__EXERCISE INPUT__.
* * * * *

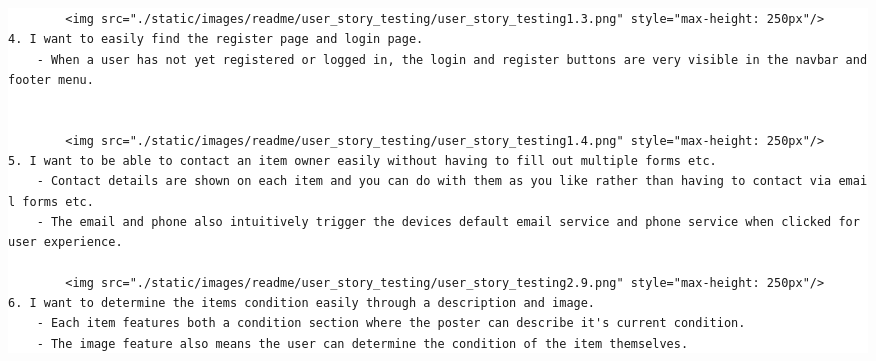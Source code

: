             <img src="./static/images/readme/user_story_testing/user_story_testing1.3.png" style="max-height: 250px"/>
    4. I want to easily find the register page and login page. 
        - When a user has not yet registered or logged in, the login and register buttons are very visible in the navbar and footer menu.


            <img src="./static/images/readme/user_story_testing/user_story_testing1.4.png" style="max-height: 250px"/>
    5. I want to be able to contact an item owner easily without having to fill out multiple forms etc. 
        - Contact details are shown on each item and you can do with them as you like rather than having to contact via email forms etc. 
        - The email and phone also intuitively trigger the devices default email service and phone service when clicked for user experience. 

            <img src="./static/images/readme/user_story_testing/user_story_testing2.9.png" style="max-height: 250px"/>
    6. I want to determine the items condition easily through a description and image. 
        - Each item features both a condition section where the poster can describe it's current condition. 
        - The image feature also means the user can determine the condition of the item themselves.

* * * * *

__PROMPT__. Print every line of the material exactly as written, but drop the pictures.

__TASK RESULT__.
Source code

:             <img src="./static/images/readme/user_story_testing/user_story_testing1.3.png" style="max-height: 250px"/>
    4. I want to easily find the register page and login page. 
        - When a user has not yet registered or logged in, the login and register buttons are very visible in the navbar and footer menu.


            <img src="./static/images/readme/user_story_testing/user_story_testing1.4.png" style="max-height: 250px"/>
    5. I want to be able to contact an item owner easily without having to fill out multiple forms etc. 
        - Contact details are shown on each item and you can do with them as you like rather than having to contact via email forms etc. 
        - The email and phone also intuitively trigger the devices default email service and phone service when clicked for user experience. 

            <img src="./static/images/readme/user_story_testing/user_story_testing2.9.png" style="max-height: 250px"/>
    6. I want to determine the items condition easily through a description and image. 
        - Each item features both a condition section where the poster can describe it's current condition. 
        - The image feature also means the user can determine the condition of the item themselves.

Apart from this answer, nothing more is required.